- TASK DIRECTIONS:
In the entries below, how many lines hold the string "SecretClient"? Answer with the number only.

- MATERIAL PROVIDED:
Start of Block
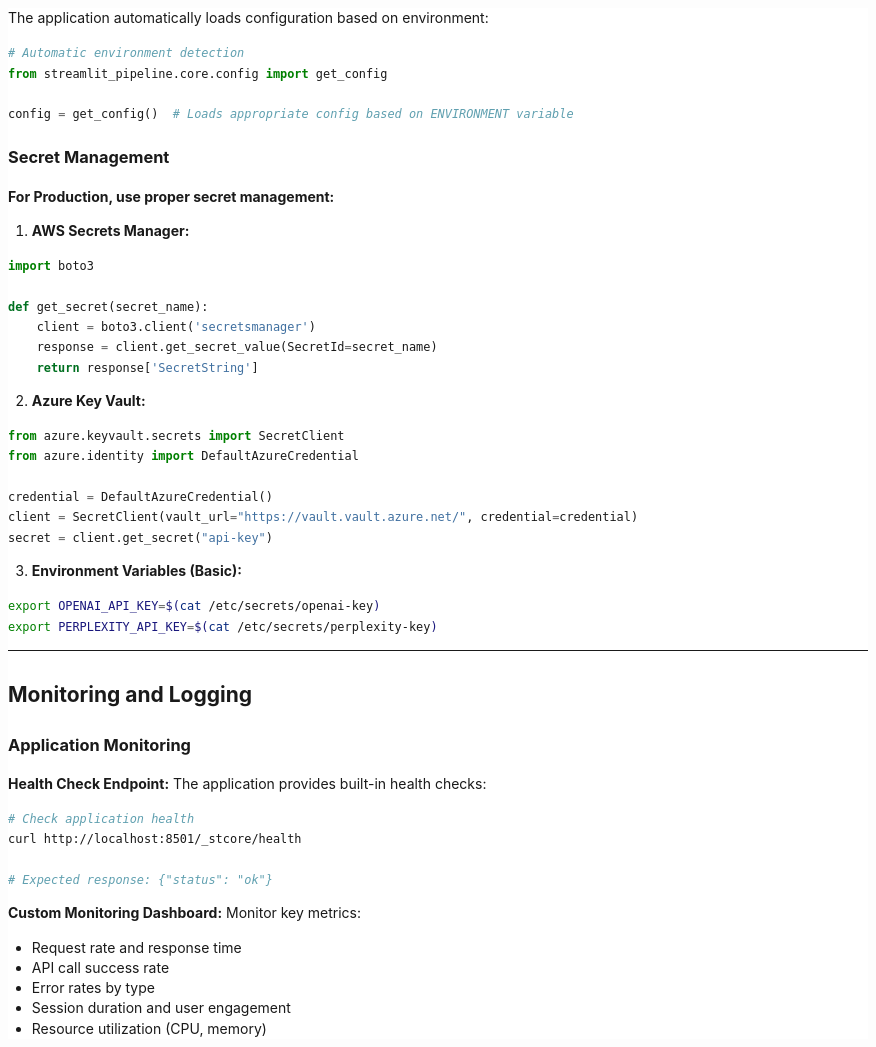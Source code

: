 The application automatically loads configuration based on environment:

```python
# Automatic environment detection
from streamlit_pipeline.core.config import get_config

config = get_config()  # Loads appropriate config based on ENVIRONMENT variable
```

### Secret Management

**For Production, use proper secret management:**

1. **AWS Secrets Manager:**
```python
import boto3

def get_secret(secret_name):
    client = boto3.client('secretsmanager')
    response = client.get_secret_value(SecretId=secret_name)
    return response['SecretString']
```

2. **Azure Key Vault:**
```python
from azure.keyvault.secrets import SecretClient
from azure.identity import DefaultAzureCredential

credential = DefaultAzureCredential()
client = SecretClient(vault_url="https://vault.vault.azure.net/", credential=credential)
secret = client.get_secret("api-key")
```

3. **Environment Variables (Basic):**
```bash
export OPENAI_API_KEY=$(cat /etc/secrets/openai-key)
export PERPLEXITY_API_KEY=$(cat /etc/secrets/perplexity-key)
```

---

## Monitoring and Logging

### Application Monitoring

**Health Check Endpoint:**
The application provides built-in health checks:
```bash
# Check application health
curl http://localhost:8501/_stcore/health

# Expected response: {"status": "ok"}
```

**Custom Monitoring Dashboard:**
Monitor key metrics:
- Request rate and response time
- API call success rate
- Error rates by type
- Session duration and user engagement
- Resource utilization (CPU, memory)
End of Block
Start of Block
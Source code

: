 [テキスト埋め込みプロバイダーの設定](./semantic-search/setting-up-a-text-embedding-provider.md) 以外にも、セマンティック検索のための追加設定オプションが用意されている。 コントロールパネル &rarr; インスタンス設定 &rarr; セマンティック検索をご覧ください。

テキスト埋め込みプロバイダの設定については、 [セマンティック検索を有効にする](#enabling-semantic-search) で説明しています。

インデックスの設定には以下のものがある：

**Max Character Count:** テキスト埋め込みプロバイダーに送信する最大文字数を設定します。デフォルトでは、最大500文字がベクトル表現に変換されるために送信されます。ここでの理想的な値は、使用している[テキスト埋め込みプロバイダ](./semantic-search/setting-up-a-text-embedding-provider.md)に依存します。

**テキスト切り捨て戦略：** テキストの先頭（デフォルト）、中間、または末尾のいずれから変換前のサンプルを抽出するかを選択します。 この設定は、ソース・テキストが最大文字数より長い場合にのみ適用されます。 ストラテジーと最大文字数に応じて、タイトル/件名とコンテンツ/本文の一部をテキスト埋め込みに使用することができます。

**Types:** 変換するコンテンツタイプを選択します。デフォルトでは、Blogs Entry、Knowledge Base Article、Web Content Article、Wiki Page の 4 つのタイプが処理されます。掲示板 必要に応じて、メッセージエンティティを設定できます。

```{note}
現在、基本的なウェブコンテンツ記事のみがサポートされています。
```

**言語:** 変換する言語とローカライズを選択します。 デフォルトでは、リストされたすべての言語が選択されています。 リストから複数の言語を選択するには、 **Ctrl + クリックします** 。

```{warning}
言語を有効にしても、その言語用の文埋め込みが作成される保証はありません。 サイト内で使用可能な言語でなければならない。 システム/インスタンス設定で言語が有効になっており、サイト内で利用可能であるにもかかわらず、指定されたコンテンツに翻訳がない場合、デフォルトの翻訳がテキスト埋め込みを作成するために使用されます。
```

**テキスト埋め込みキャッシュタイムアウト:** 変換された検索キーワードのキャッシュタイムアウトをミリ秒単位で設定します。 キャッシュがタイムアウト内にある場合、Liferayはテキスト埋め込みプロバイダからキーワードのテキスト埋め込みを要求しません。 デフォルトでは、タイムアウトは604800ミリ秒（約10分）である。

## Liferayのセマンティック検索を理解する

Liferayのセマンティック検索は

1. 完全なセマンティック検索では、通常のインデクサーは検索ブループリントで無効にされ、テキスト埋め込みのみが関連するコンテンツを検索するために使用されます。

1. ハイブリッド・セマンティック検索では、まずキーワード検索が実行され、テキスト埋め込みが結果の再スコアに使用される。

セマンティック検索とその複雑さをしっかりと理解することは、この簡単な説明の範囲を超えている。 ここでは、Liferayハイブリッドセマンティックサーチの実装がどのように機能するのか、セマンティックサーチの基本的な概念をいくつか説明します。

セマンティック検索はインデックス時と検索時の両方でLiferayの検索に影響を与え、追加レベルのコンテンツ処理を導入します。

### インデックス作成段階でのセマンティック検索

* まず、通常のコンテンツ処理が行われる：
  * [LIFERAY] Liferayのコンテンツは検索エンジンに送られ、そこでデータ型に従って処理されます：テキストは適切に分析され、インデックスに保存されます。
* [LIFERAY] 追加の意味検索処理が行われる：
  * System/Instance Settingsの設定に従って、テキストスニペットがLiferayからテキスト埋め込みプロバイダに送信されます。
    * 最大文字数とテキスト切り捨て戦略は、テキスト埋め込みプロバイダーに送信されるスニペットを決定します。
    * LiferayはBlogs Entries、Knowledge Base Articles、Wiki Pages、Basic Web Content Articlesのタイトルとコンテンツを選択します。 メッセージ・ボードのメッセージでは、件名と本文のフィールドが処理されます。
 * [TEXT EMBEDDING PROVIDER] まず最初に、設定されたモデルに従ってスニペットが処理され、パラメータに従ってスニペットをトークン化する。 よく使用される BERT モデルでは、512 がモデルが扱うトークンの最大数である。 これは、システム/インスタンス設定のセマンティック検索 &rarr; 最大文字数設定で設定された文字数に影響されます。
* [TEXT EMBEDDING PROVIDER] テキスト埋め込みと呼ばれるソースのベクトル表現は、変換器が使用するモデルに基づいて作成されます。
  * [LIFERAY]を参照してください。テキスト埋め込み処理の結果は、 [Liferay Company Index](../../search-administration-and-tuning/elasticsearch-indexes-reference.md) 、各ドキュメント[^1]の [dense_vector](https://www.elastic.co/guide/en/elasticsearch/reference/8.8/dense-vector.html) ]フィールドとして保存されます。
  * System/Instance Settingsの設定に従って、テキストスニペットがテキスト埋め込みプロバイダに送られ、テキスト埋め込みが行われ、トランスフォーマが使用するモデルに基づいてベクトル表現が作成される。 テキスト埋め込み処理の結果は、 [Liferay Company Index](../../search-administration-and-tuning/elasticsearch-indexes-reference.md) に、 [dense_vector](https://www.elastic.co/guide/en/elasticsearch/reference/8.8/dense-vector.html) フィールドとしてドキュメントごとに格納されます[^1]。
End of Block
- YOUR RESPONSE:
2